One of the reasons I like the novice lessons so much is that it attempts to mirror a real data analysis. In the first lesson we interactively explore one of our datasets and write some code that we consider useful:
import numpy as np
from matplotlib import pyplot as plt
data = np.loadtxt(fname='inflammation-01.csv', delimiter=',')
plt.figure(figsize=(10.0, 3.0))
plt.subplot(1, 3, 1)
plt.ylabel('average')
plt.plot(data.mean(0))
plt.subplot(1, 3, 2)
plt.ylabel('max')
plt.plot(data.max(0))
plt.subplot(1, 3, 3)
plt.ylabel('min')
plt.plot(data.min(0))
plt.tight_layout()
plt.show()
Great. But then we realize that we have 11 more files to analyze. How should we proceed? Well the first thing to come to mind is simply to copy-paste the code and replace the filename each time. The instructor could explain that this is not ideal because it is tedious, error-prone, and will make it more difficult to update the code in the future since we have 12 versions of it. Instead, we would start a lesson on for
loops and end with the following:
import glob
filenames = glob.glob('*.csv')
for f in filenames:
print f
data = np.loadtxt(fname=f, delimiter=',')

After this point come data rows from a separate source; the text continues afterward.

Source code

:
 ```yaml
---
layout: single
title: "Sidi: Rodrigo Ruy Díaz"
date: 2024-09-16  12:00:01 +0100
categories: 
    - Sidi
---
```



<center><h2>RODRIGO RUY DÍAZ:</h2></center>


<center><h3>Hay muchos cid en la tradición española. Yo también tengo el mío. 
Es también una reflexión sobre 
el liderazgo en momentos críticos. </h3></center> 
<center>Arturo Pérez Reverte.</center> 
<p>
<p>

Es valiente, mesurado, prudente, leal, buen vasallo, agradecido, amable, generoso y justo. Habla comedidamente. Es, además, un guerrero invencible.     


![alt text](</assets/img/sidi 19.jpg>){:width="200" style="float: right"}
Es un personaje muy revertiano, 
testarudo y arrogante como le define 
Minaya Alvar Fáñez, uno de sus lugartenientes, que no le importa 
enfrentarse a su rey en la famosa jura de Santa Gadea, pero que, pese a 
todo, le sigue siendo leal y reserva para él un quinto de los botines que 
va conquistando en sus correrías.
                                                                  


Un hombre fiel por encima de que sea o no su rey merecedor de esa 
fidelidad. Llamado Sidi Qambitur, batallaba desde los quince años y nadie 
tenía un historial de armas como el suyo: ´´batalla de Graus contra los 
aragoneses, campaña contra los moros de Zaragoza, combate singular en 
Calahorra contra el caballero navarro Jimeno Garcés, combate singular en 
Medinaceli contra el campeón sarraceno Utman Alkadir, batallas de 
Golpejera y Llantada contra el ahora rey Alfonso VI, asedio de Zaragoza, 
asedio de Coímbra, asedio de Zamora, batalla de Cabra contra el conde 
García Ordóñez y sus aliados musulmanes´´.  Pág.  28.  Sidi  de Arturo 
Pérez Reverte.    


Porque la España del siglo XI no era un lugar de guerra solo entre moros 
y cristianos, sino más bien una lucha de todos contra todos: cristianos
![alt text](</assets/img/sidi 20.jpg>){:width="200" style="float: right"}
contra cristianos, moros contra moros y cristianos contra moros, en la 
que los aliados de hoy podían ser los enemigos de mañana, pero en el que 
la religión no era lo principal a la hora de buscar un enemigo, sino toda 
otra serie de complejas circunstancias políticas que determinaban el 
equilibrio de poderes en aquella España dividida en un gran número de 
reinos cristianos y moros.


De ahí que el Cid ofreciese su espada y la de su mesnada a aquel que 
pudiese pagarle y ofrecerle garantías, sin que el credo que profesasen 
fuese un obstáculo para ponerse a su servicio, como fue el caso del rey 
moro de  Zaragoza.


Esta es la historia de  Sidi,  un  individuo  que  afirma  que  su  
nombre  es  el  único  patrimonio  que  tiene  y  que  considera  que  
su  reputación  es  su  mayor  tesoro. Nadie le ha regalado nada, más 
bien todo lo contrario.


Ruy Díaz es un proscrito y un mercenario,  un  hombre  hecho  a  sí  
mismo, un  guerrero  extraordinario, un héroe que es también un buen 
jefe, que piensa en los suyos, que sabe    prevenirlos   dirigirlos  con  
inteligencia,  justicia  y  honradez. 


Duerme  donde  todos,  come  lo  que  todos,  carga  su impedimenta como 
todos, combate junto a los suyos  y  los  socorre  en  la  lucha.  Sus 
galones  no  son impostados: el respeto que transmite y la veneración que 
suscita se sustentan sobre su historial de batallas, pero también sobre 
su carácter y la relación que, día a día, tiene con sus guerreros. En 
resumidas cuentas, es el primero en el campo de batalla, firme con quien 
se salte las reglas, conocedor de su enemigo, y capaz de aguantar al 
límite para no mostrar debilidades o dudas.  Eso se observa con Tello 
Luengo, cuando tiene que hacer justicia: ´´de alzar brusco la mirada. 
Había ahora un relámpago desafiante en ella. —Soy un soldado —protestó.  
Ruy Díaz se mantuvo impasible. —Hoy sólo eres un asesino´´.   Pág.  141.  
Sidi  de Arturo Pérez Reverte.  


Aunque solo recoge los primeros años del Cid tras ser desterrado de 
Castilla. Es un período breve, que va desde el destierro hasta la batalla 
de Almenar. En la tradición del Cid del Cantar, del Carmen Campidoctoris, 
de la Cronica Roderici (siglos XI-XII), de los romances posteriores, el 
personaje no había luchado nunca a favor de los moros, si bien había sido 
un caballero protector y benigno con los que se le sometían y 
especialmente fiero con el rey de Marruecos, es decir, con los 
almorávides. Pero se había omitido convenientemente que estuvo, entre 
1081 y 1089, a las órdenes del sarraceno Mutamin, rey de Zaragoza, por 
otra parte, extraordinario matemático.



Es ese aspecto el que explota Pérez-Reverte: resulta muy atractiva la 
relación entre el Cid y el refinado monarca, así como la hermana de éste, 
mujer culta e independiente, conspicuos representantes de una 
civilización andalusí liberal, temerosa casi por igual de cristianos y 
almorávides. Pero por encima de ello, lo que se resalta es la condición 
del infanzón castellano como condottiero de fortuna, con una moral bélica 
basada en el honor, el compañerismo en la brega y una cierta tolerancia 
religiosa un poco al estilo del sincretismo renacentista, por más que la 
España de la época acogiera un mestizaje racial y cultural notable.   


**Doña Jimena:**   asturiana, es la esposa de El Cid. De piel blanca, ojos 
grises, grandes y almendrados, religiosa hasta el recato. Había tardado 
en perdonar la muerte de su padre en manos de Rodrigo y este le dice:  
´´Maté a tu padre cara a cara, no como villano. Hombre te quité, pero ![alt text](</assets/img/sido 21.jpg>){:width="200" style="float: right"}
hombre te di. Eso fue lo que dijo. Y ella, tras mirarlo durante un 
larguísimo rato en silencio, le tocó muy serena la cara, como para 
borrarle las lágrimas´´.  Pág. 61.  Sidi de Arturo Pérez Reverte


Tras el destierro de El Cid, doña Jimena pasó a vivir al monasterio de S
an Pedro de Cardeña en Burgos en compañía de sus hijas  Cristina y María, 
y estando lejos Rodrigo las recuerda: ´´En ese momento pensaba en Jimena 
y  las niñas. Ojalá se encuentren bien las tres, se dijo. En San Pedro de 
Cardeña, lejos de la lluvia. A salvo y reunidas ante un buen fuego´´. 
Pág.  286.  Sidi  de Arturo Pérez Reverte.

plt.figure(figsize=(10.0, 3.0))
plt.subplot(1, 3, 1)
plt.ylabel('average')
plt.plot(data.mean(0))
plt.subplot(1, 3, 2)
plt.ylabel('max')
plt.plot(data.max(0))
plt.subplot(1, 3, 3)
plt.ylabel('min')
plt.plot(data.min(0))
plt.tight_layout()
plt.show()
This works, but it always runs on all 12 samples. Also, it is a lot code to read and figure out what it is doing. This is the motivation for writing it as a function. This will allow us to run it on one file at a time when we are testing new features and then easily put it in a loop to run over many files. Also, it will be much easier to follow our code when it is written:
for f in filenames:
print f
analyze(f)
I also like @r-gaia-cs's idea about introducing simple functions and then saving the discussion of default arguments until after learning conditional statements. So I would advocate something like:
interactively exploring data -> loops -> simple functions -> conditional statements -> advanced functions
Hi everybody,
@gvwilson pointed out to me during the instructor training that the examples in the python functions lesson are not very compelling, so I have been trying come up with some more attractive functions (resembling more an "authentic task"). The issue, however, is that currently we teach loops and conditionals after functions. https://github.com/swcarpentry/bc/tree/master/novice/python Without loops and conditionals, I have been unable to write a function that does anything interesting and is easy to integrate with the rest of the lesson. A way to bypass this would be to move the function lesson to later. This is not a trivial change because the patient data example, which is spread across lessons 01 to 04, would need to be changed heavily (and not in a good way).
So I would like know what you think of the following alternative: define the
analyze()
function in a file that can be imported and used as a black box during the loop and conditional lessons, and explain the function definition later. The logic behind this approach is that we have already introduced modules and how to use functions (in lesson 01numpy
is loaded and we callmean()
andloadtxt()
).Here is how the new lesson order would look like, and a full list of the changes it'd require:
analyze()
(as written at the start of lesson 1, "Analysing multiple data sets"), to be imported in the (new) lesson 2.Most of the changes are superficial so this change does not involve much work, but I don't know whether teaching this with the function hidden in a file would be a good idea. What do you think?